■ What you have to do
Lines from the first one down to the one containing "Suponga que se" in the data below are the only ones needed; please return them exactly, both ends included.

[Collected data]
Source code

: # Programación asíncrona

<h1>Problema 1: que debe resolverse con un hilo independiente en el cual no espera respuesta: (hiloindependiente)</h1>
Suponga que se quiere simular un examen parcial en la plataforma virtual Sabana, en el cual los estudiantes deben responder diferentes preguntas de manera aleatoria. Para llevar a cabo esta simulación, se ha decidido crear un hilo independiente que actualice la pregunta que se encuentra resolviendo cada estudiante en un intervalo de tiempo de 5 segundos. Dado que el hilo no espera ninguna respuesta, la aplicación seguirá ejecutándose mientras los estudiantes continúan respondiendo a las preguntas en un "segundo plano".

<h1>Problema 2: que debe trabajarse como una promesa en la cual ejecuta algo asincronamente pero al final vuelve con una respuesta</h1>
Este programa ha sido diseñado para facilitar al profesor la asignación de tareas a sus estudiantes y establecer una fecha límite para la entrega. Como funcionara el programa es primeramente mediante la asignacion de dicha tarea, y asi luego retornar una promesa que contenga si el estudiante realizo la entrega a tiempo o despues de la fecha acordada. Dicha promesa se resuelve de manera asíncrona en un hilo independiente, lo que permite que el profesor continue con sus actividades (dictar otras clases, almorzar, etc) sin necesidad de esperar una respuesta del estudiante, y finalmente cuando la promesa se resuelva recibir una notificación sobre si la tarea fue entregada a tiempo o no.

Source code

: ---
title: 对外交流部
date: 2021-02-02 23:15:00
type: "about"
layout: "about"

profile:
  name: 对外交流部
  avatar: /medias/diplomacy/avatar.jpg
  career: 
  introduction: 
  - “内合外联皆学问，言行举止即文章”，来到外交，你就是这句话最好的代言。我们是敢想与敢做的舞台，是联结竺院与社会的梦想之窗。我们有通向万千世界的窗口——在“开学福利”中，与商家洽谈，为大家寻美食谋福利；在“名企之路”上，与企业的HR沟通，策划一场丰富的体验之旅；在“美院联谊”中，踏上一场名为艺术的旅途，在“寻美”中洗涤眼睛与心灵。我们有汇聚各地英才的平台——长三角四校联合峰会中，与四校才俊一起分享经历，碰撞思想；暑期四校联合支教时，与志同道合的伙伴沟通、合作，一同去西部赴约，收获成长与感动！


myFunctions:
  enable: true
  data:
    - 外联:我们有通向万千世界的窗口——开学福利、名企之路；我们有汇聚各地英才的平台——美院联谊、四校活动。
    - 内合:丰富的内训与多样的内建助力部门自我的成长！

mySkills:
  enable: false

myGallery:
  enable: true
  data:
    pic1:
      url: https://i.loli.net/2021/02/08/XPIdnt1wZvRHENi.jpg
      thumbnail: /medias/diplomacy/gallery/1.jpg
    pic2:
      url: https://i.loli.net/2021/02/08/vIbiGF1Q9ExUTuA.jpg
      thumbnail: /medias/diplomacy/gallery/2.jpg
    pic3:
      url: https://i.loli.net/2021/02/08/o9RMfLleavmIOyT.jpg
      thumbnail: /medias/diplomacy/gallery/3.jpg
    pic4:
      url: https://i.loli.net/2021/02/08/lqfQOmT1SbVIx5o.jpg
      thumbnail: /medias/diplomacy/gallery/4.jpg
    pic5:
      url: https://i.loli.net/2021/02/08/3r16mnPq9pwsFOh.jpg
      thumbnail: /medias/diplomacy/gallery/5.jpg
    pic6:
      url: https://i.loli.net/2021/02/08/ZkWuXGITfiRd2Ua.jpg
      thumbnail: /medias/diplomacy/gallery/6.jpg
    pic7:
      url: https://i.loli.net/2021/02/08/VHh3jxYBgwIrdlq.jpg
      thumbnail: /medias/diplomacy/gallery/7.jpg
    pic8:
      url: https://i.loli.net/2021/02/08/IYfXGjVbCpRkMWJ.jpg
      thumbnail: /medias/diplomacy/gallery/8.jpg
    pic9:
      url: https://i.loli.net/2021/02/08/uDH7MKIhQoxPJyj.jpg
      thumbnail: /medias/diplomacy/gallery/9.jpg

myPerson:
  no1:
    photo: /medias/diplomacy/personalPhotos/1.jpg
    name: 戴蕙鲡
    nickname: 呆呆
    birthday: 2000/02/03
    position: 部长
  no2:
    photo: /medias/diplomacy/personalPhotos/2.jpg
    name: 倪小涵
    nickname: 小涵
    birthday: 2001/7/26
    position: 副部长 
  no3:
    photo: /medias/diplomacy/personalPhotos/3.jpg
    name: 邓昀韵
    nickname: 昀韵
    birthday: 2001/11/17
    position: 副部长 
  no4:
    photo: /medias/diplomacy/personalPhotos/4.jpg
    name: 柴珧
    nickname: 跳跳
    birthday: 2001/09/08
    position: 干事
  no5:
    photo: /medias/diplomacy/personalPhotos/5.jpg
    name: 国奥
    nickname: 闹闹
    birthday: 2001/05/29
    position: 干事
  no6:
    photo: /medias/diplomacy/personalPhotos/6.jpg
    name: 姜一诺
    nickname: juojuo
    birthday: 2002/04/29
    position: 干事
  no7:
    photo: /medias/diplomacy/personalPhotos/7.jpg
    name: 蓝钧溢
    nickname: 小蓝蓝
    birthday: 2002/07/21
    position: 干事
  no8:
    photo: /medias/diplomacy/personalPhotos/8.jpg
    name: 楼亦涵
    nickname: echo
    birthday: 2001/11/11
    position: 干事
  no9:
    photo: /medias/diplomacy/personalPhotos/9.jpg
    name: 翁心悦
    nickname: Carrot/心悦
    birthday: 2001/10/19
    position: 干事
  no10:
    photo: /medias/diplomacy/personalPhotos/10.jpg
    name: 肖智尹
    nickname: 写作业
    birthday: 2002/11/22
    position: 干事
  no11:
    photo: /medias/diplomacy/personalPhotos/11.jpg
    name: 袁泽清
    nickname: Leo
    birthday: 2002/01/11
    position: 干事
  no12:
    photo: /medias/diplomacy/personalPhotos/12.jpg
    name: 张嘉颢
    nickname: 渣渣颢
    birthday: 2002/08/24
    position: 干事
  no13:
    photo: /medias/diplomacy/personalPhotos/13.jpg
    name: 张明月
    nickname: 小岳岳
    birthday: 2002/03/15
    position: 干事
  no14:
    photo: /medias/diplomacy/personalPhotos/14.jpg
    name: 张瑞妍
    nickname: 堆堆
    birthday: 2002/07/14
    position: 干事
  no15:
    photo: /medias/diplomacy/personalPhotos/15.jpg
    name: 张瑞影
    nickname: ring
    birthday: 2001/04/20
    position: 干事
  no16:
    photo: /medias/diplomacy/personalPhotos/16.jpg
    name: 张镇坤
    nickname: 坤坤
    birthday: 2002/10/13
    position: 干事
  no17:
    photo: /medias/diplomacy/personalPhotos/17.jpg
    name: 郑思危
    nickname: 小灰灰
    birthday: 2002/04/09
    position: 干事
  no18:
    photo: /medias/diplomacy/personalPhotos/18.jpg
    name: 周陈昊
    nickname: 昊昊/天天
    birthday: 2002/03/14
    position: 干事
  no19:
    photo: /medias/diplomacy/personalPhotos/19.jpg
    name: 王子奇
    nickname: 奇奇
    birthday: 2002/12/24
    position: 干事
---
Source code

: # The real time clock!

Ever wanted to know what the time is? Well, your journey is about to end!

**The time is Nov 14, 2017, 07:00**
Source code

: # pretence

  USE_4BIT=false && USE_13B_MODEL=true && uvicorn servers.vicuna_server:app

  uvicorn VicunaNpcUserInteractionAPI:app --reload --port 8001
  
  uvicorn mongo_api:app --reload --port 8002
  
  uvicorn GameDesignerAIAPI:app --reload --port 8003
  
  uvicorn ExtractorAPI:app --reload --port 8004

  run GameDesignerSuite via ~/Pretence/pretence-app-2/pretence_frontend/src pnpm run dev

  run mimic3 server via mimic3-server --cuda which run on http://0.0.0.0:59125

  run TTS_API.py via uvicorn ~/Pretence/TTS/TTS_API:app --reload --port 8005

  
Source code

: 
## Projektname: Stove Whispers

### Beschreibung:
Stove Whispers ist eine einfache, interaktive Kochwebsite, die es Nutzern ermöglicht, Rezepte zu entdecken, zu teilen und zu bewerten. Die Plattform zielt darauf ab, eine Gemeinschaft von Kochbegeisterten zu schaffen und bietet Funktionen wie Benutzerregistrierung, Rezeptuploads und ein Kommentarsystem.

■ Exercise output
Source code

: # Programación asíncrona

<h1>Problema 1: que debe resolverse con un hilo independiente en el cual no espera respuesta: (hiloindependiente)</h1>
Suponga que se quiere simular un examen parcial en la plataforma virtual Sabana, en el cual los estudiantes deben responder diferentes preguntas de manera aleatoria. Para llevar a cabo esta simulación, se ha decidido crear un hilo independiente que actualice la pregunta que se encuentra resolviendo cada estudiante en un intervalo de tiempo de 5 segundos. Dado que el hilo no espera ninguna respuesta, la aplicación seguirá ejecutándose mientras los estudiantes continúan respondiendo a las preguntas en un "segundo plano".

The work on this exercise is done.